BEGIN Given entries

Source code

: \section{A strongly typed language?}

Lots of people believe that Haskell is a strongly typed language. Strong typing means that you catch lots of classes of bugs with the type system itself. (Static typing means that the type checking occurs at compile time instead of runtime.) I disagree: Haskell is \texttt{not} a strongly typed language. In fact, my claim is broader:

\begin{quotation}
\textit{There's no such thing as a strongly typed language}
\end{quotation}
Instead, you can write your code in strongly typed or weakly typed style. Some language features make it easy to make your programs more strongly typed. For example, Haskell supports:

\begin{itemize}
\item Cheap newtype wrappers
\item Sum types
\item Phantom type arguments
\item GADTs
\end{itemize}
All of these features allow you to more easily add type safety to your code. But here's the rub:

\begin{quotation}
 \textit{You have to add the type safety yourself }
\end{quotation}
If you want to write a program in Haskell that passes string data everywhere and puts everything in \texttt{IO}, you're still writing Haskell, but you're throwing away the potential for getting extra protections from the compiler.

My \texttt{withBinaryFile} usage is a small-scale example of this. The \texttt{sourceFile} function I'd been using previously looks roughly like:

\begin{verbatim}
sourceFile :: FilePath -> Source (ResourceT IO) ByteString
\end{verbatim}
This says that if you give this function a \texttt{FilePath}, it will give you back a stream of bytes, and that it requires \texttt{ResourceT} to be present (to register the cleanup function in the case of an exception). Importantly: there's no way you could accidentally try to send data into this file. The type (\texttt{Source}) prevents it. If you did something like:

END Given entries
BEGIN Given entries

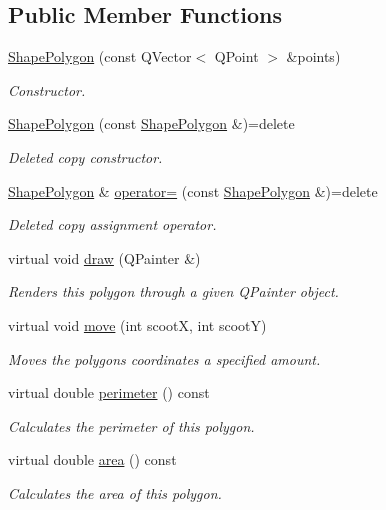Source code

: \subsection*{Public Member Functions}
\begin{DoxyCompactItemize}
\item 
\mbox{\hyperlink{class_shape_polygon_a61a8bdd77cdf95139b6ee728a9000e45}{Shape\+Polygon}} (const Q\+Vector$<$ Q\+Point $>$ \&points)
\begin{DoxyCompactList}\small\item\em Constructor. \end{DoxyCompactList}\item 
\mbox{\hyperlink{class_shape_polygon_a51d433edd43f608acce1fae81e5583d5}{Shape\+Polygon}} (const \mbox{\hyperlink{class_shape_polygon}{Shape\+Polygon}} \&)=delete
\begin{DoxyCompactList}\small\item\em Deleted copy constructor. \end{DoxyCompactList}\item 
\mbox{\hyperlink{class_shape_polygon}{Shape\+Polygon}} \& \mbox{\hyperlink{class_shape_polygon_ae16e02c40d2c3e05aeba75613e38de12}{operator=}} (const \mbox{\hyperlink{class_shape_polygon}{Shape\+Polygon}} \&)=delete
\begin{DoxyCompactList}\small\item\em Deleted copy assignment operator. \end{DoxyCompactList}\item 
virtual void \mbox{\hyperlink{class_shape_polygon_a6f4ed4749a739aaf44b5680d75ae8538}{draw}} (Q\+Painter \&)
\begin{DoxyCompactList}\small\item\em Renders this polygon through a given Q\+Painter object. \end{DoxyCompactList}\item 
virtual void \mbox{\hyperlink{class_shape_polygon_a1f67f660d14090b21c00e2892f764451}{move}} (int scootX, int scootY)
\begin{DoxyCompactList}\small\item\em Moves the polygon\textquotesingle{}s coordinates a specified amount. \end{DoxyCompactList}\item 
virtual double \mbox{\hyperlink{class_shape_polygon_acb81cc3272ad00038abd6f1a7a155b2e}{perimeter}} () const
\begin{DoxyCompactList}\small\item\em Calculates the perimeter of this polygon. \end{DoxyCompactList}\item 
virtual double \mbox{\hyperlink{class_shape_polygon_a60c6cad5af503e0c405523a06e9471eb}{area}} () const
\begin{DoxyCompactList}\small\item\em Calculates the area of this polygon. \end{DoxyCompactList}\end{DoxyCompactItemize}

END Given entries

— Task to carry out —
Using the material above, transcribe exactly the lines from the line with "have to add" to the line with "This says that"; both count, and nothing else goes in.

— Worked solution —
 \textit{You have to add the type safety yourself }
\end{quotation}
If you want to write a program in Haskell that passes string data everywhere and puts everything in \texttt{IO}, you're still writing Haskell, but you're throwing away the potential for getting extra protections from the compiler.

My \texttt{withBinaryFile} usage is a small-scale example of this. The \texttt{sourceFile} function I'd been using previously looks roughly like:

\begin{verbatim}
sourceFile :: FilePath -> Source (ResourceT IO) ByteString
\end{verbatim}
This says that if you give this function a \texttt{FilePath}, it will give you back a stream of bytes, and that it requires \texttt{ResourceT} to be present (to register the cleanup function in the case of an exception). Importantly: there's no way you could accidentally try to send data into this file. The type (\texttt{Source}) prevents it. If you did something like:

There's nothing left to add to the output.